An 11-sided polygon is called a hendecagon, or undecagon. A regular hendecagon is the polygon with the fewest number of sides that is not able to be constructed with a straightedge, compass, and angle trisector.

The Mathieu group $\mathrm{M}_{11}$ is the smallest of twenty-six sporadic groups.
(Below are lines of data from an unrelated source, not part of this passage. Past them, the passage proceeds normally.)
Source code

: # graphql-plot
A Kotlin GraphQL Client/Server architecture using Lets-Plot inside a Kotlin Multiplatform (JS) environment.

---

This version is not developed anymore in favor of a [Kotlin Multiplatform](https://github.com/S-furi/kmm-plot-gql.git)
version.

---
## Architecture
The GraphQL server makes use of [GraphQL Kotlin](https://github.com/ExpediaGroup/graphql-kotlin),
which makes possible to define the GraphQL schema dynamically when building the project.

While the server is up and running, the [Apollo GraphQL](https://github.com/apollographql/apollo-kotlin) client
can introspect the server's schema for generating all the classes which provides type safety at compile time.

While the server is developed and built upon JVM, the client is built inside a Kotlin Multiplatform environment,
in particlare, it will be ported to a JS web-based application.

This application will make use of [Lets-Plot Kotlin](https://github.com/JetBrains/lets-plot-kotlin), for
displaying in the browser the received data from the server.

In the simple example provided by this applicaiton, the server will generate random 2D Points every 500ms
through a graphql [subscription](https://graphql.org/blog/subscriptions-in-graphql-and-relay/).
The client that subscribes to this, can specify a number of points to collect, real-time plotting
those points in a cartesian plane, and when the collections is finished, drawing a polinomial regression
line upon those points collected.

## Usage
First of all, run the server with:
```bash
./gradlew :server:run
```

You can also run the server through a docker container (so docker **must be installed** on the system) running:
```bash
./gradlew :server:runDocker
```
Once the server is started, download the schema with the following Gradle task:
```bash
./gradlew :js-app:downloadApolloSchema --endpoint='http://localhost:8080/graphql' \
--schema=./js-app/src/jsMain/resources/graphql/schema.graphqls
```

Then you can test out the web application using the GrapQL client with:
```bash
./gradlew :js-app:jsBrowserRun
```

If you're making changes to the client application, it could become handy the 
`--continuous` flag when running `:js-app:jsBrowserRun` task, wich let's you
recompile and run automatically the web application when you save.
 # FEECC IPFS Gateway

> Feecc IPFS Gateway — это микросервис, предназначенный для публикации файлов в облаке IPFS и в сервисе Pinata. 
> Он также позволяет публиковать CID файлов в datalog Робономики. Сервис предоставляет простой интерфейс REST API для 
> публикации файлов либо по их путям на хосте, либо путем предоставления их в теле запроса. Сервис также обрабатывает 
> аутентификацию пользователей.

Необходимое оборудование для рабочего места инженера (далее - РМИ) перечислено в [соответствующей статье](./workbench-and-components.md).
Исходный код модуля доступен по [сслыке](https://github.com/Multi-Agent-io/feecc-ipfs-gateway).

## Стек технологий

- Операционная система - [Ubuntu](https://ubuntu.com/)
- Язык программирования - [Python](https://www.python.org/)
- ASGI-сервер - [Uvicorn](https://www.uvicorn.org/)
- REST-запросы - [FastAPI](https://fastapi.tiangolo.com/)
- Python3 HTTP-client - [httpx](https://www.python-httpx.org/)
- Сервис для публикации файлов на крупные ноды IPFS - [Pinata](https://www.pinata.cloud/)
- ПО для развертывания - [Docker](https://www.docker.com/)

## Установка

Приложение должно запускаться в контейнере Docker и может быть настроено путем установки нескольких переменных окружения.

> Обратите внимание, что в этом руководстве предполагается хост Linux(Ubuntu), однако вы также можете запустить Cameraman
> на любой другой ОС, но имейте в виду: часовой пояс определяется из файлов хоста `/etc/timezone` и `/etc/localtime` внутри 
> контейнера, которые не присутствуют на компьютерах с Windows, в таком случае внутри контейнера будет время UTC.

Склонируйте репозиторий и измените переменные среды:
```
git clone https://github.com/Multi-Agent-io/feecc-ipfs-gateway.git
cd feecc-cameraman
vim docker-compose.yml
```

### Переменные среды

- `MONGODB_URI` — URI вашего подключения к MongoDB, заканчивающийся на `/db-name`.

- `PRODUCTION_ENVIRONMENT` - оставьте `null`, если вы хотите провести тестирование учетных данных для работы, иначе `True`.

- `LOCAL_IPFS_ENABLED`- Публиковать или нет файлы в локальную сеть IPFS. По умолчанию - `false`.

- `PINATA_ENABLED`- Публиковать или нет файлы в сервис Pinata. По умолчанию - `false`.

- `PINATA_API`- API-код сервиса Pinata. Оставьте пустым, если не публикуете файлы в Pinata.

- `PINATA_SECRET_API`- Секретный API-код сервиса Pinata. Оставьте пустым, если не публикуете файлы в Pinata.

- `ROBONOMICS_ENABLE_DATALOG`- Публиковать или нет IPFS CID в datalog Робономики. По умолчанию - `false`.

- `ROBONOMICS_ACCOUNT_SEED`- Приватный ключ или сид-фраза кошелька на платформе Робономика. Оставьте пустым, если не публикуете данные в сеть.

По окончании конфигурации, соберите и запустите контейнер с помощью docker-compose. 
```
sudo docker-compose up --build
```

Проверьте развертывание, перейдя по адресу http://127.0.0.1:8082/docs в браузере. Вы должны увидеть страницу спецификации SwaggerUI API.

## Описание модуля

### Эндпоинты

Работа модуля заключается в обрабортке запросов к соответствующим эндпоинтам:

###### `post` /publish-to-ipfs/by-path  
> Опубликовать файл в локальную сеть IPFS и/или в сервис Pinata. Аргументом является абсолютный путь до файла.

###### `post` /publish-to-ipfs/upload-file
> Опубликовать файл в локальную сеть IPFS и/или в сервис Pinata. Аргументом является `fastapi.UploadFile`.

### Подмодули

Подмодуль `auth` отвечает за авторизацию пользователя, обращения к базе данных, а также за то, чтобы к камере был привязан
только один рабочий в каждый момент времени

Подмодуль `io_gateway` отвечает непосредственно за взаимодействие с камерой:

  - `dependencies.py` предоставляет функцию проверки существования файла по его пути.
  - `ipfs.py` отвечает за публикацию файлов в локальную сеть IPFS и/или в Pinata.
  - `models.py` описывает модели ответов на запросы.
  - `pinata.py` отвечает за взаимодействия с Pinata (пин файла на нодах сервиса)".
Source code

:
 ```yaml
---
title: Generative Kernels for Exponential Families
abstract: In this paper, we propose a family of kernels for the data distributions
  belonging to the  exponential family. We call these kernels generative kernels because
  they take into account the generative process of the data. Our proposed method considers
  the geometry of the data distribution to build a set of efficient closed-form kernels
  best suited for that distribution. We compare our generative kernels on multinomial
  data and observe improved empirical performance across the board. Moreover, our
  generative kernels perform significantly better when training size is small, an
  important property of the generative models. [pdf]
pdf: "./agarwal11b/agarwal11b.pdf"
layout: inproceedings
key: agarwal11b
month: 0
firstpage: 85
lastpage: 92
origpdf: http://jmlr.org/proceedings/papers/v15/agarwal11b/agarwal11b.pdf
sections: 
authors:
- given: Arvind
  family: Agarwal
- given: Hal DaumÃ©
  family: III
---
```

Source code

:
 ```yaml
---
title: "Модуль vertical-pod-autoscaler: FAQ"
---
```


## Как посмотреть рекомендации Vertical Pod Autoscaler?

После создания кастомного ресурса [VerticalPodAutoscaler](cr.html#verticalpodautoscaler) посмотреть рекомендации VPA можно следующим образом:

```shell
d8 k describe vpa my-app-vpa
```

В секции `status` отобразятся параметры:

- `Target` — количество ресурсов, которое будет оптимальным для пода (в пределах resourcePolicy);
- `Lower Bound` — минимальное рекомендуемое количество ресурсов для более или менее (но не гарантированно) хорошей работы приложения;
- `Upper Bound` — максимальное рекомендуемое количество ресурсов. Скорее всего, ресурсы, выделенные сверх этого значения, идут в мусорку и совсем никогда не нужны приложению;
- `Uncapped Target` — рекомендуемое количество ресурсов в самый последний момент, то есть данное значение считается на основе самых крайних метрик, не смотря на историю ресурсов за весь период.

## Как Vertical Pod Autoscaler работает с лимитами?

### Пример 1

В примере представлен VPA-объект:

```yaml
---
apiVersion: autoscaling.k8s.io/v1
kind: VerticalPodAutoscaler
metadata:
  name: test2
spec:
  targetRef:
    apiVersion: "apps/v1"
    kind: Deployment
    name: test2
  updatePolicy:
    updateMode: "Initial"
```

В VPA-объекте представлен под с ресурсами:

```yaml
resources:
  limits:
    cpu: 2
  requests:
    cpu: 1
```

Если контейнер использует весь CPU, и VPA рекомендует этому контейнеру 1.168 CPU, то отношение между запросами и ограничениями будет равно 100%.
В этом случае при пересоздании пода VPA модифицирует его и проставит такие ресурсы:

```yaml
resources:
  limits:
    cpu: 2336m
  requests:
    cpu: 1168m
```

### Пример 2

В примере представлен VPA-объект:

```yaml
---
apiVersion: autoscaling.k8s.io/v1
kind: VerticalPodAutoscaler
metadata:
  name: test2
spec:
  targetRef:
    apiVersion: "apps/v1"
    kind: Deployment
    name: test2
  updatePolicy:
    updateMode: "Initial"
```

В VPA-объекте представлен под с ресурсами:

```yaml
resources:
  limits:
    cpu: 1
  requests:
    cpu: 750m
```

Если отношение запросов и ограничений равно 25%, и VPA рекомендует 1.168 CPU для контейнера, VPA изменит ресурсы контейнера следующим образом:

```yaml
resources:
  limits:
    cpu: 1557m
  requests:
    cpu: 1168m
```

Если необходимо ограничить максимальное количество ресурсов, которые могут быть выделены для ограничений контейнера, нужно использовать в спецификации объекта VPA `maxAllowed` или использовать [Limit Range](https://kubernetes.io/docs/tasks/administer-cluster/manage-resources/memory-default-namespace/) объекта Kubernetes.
It has order $7920 =2^{4}\cdot3^{2}\cdot5\cdot11 = 8\cdot9\cdot10\cdot11$, with 11 as its largest prime factor. $\mathrm{M}_{11}$ is the maximal subgroup Mathieu group $\mathrm{M}_{12}$, where 11 is also its largest prime factor.

=== List of basic calculations ===

Multiplication: 1; 2; 3; 4; 5; 6; 7; 8; 9; 10; 11; 12; 13; 14; 15; 16; 17; 18; 19; 20; 25; 50; 100; 1000
11 × x: 11; 22; 33; 44; 55; 66; 77; 88; 99; 110; 121; 132; 143; 154; 165; 176; 187; 198; 209; 220; 275; 550; 1100; 11000

| Division | 1 | 2 | 3 | 4 | 5 | 6 | 7 | 8 | 9 | 10 | 11 | 12 | 13 | 14 | 15 |
|---|---|---|---|---|---|---|---|---|---|---|---|---|---|---|---|
| 11 ÷ x | 11 | 5.5 | 3.6 | 2.75 | 2.2 | 1.83 | 1.571428 | 1.375 | 1.2 | 1.1 | 1 | 0.916 | 0.846153 | 0.7857142 | 0.73 |
| x ÷ 11 | 0.09 | 0.18 | 0.27 | 0.36 | 0.45 | 0.54 | 0.63 | 0.72 | 0.81 | 0.90 | 1 | 1.09 | 1.18 | 1.27 | 1.36 |

| Exponentiation | 1 | 2 | 3 | 4 | 5 | 6 | 7 | 8 | 9 | 10 | 11 |
|---|---|---|---|---|---|---|---|---|---|---|---|
| 11^{x} | 11 | 121 | 1331 | 14641 | 161051 | 1771561 | 19487171 | 214358881 | 2357947691 | 25937424601 | 285311670611 |
| x^{11} | 1 | 2048 | 177147 | 4194304 | 48828125 | 362797056 | 1977326743 | 8589934592 | 31381059609 | 100000000000 | 285311670611 |

== Music ==

The interval of an octave plus a fourth is an 11th. A complete 11th chord has almost every note of a diatonic scale.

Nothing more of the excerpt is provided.